• **Required work**
Please look for the string "that" below and report every line in which it occurs.

• **The records**

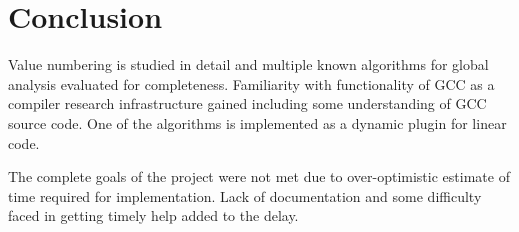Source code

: \chapter{Conclusion}

Value numbering is studied in detail and multiple known algorithms for global analysis evaluated for completeness. 
Familiarity with functionality of GCC as a compiler research infrastructure gained including some understanding of GCC source code. One of the algorithms is implemented as a dynamic plugin for linear code.

The complete goals of the project were not met due to over-optimistic estimate of time required for implementation. Lack of documentation and some difficulty faced in getting timely help added to the delay. 
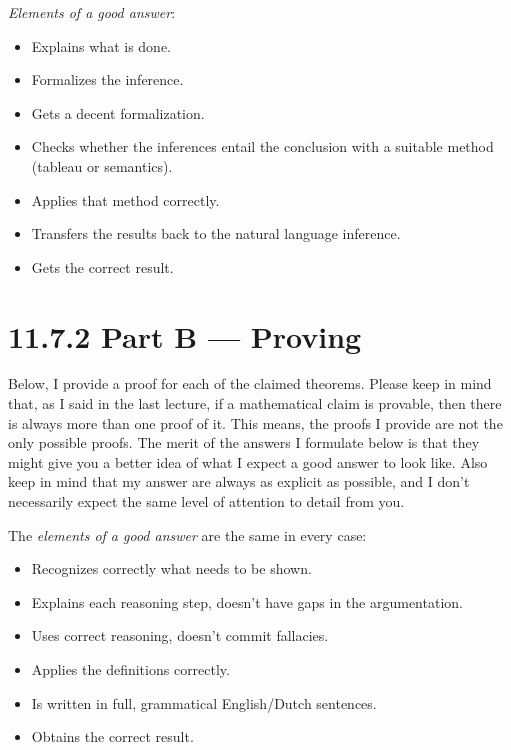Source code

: \begin{itemize}
        \emph{Elements of a good answer}:

        \begin{itemize}
        \item Explains what is done.
        \item Formalizes the inference.
        \item Gets a decent formalization.
        \item Checks whether the inferences entail the conclusion with
          a suitable method (tableau or semantics).
        \item Applies that method correctly.
        \item Transfers the results back to the natural language
          inference.
        \item Gets the correct result.
        \end{itemize}
    
      \end{itemize}

      \section*{11.7.2 Part B --- Proving}

      Below, I provide a proof for each of the claimed
      theorems. Please keep in mind that, as I said in the last
      lecture, if a mathematical claim is provable, then there is
      always more than one proof of it. This means, the proofs I
      provide are not the only possible proofs. The merit of the%
      answers I formulate below is that they might give you a better
      idea of what I expect a good answer to look like. Also keep in
      mind that my answer are always as explicit as possible, and I
      don't necessarily expect the same level of attention to detail
      from you.
      
      The
      \emph{elements of a good answer} are the same in every case:
      \begin{itemize}
      \item Recognizes correctly what needs to be shown.
      \item Explains each reasoning step, doesn't have gaps in the
        argumentation.
      \item Uses correct reasoning, doesn't commit fallacies.
      \item Applies the definitions correctly.
      \item Is written in full, grammatical English/Dutch sentences.
      \item Obtains the correct result.
      \end{itemize}


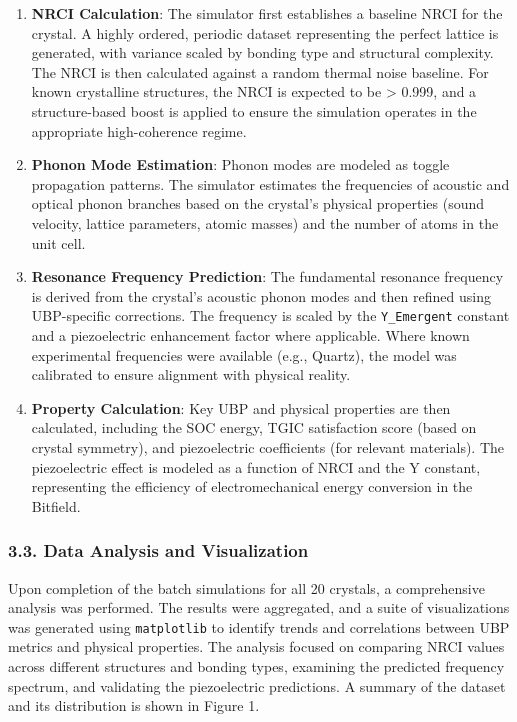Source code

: \begin{enumerate}
\def\labelenumi{\arabic{enumi}.}
\item
  \textbf{NRCI Calculation}: The simulator first establishes a baseline
  NRCI for the crystal. A highly ordered, periodic dataset representing
  the perfect lattice is generated, with variance scaled by bonding type
  and structural complexity. The NRCI is then calculated against a
  random thermal noise baseline. For known crystalline structures, the
  NRCI is expected to be \textgreater{} 0.999, and a structure-based
  boost is applied to ensure the simulation operates in the appropriate
  high-coherence regime.
\item
  \textbf{Phonon Mode Estimation}: Phonon modes are modeled as toggle
  propagation patterns. The simulator estimates the frequencies of
  acoustic and optical phonon branches based on the crystal's physical
  properties (sound velocity, lattice parameters, atomic masses) and the
  number of atoms in the unit cell.
\item
  \textbf{Resonance Frequency Prediction}: The fundamental resonance
  frequency is derived from the crystal's acoustic phonon modes and then
  refined using UBP-specific corrections. The frequency is scaled by the
  \texttt{Y\_Emergent} constant and a piezoelectric enhancement factor
  where applicable. Where known experimental frequencies were available
  (e.g., Quartz), the model was calibrated to ensure alignment with
  physical reality.
\item
  \textbf{Property Calculation}: Key UBP and physical properties are
  then calculated, including the SOC energy, TGIC satisfaction score
  (based on crystal symmetry), and piezoelectric coefficients (for
  relevant materials). The piezoelectric effect is modeled as a function
  of NRCI and the Y constant, representing the efficiency of
  electromechanical energy conversion in the Bitfield.
\end{enumerate}

\subsubsection{3.3. Data Analysis and
Visualization}\label{data-analysis-and-visualization}

Upon completion of the batch simulations for all 20 crystals, a
comprehensive analysis was performed. The results were aggregated, and a
suite of visualizations was generated using \texttt{matplotlib} to
identify trends and correlations between UBP metrics and physical
properties. The analysis focused on comparing NRCI values across
different structures and bonding types, examining the predicted
frequency spectrum, and validating the piezoelectric predictions. A
summary of the dataset and its distribution is shown in Figure 1.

• **Response box**
        \item Applies that method correctly.
      theorems. Please keep in mind that, as I said in the last
      answers I formulate below is that they might give you a better
      mind that my answer are always as explicit as possible, and I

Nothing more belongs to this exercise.